Whenever the word "github" turns up in a line of the data below, copy that line.

[Data items]
--------

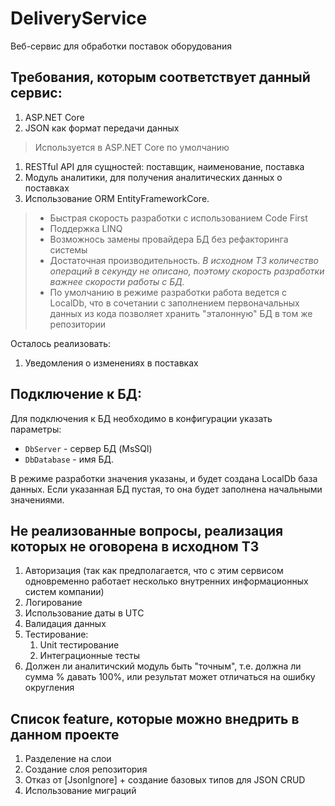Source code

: # DeliveryService
Веб-сервис для обработки поставок оборудования

## Требования, которым соответствует данный сервис:
1. ASP.NET Сore
1. JSON как формат передачи данных 
> Используется в ASP.NET Сore по умолчанию
1. RESTful API для сущностей: поставщик, наименование, поставка
1. Модуль аналитики, для получения аналитических данных о поставках
1. Использование ORM EntityFrameworkCore.
> * Быстрая скорость разработки с использованием Code First
> * Поддержка LINQ
> * Возможнось замены провайдера БД без рефакторинга системы
> * Достаточная производительность. *В исходном ТЗ количество операций в секунду не описано, поэтому скорость разработки важнее скорости работы с БД.*
> * По умолчанию в режиме разработки работа ведется с LocalDb, что в сочетании с заполнением первоначальных данных из кода позволяет хранить "эталонную" БД в том же репозитории

Осталось реализовать:
1. Уведомления о изменениях в поставках


## Подключение к БД:
Для подключения к БД необходимо в конфигурации указать параметры:
* `DbServer` - сервер БД (MsSQl)
* `DbDatabase` - имя БД.

В режиме разработки значения указаны, и будет создана LocalDb база данных.
Если указанная БД пустая, то она будет заполнена начальными значениями.

## Не реализованные вопросы, реализация которых не оговорена в исходном ТЗ
1. Авторизация (так как предполагается, что с этим сервисом одновременно работает несколько внутренних
информационных систем компании)
1. Логирование
1. Использование даты в UTС
1. Валидация данных
1. Тестирование:
    1. Unit тестирование
    1. Интеграционные тесты
1. Должен ли аналитичский модуль быть "точным", т.е. должна ли сумма % давать 100%, или результат может отличаться на ошибку округления

## Список feature, которые можно внедрить в данном проекте
1. Разделение на слои
1. Создание слоя репозитория
1. Отказ от [JsonIgnore] + создание базовых типов для JSON CRUD
1. Использование миграций

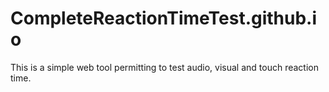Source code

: # CompleteReactionTimeTest.github.io
This is a simple web tool permitting to test audio, visual and touch reaction time.
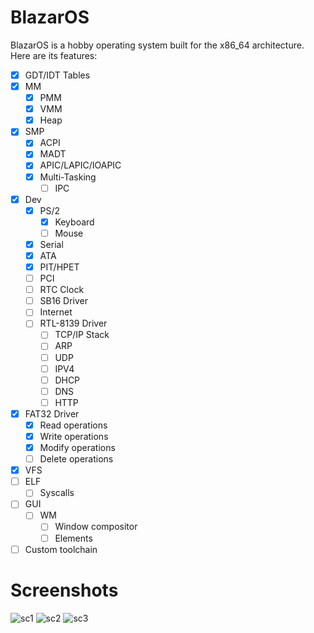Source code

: # BlazarOS
BlazarOS is a hobby operating system built for the x86_64 architecture. Here are its features:

- [x] GDT/IDT Tables
- [x] MM
    - [x] PMM
    - [x] VMM
    - [x] Heap
- [x] SMP
    - [x] ACPI
    - [x] MADT
    - [x] APIC/LAPIC/IOAPIC
    - [x] Multi-Tasking
        - [ ] IPC
- [x] Dev
    - [x] PS/2
        - [x] Keyboard
        - [ ] Mouse
    - [x] Serial
    - [x] ATA
    - [x] PIT/HPET
    - [ ] PCI
    - [ ] RTC Clock
    - [ ] SB16 Driver
    - [ ] Internet
    - [ ] RTL-8139 Driver
        - [ ] TCP/IP Stack
        - [ ] ARP
        - [ ] UDP
        - [ ] IPV4
        - [ ] DHCP
        - [ ] DNS
        - [ ] HTTP
- [x] FAT32 Driver
    - [x] Read operations
    - [x] Write operations
    - [x] Modify operations
    - [ ] Delete operations
- [x] VFS
- [ ] ELF
    - [ ] Syscalls
- [ ] GUI
    - [ ] WM
        - [ ] Window compositor
        - [ ] Elements
- [ ] Custom toolchain

# Screenshots
![sc1](https://github.com/asterd-og/BlazarOS/blob/master/images/sc1.png?raw=true)
![sc2](https://github.com/asterd-og/BlazarOS/blob/master/images/sc2.png?raw=true)
![sc3](https://github.com/asterd-og/BlazarOS/blob/master/images/sc3.png?raw=true)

--------

— REPLY —
: # CompleteReactionTimeTest.github.io
![sc1](https://github.com/asterd-og/BlazarOS/blob/master/images/sc1.png?raw=true)
![sc2](https://github.com/asterd-og/BlazarOS/blob/master/images/sc2.png?raw=true)
![sc3](https://github.com/asterd-og/BlazarOS/blob/master/images/sc3.png?raw=true)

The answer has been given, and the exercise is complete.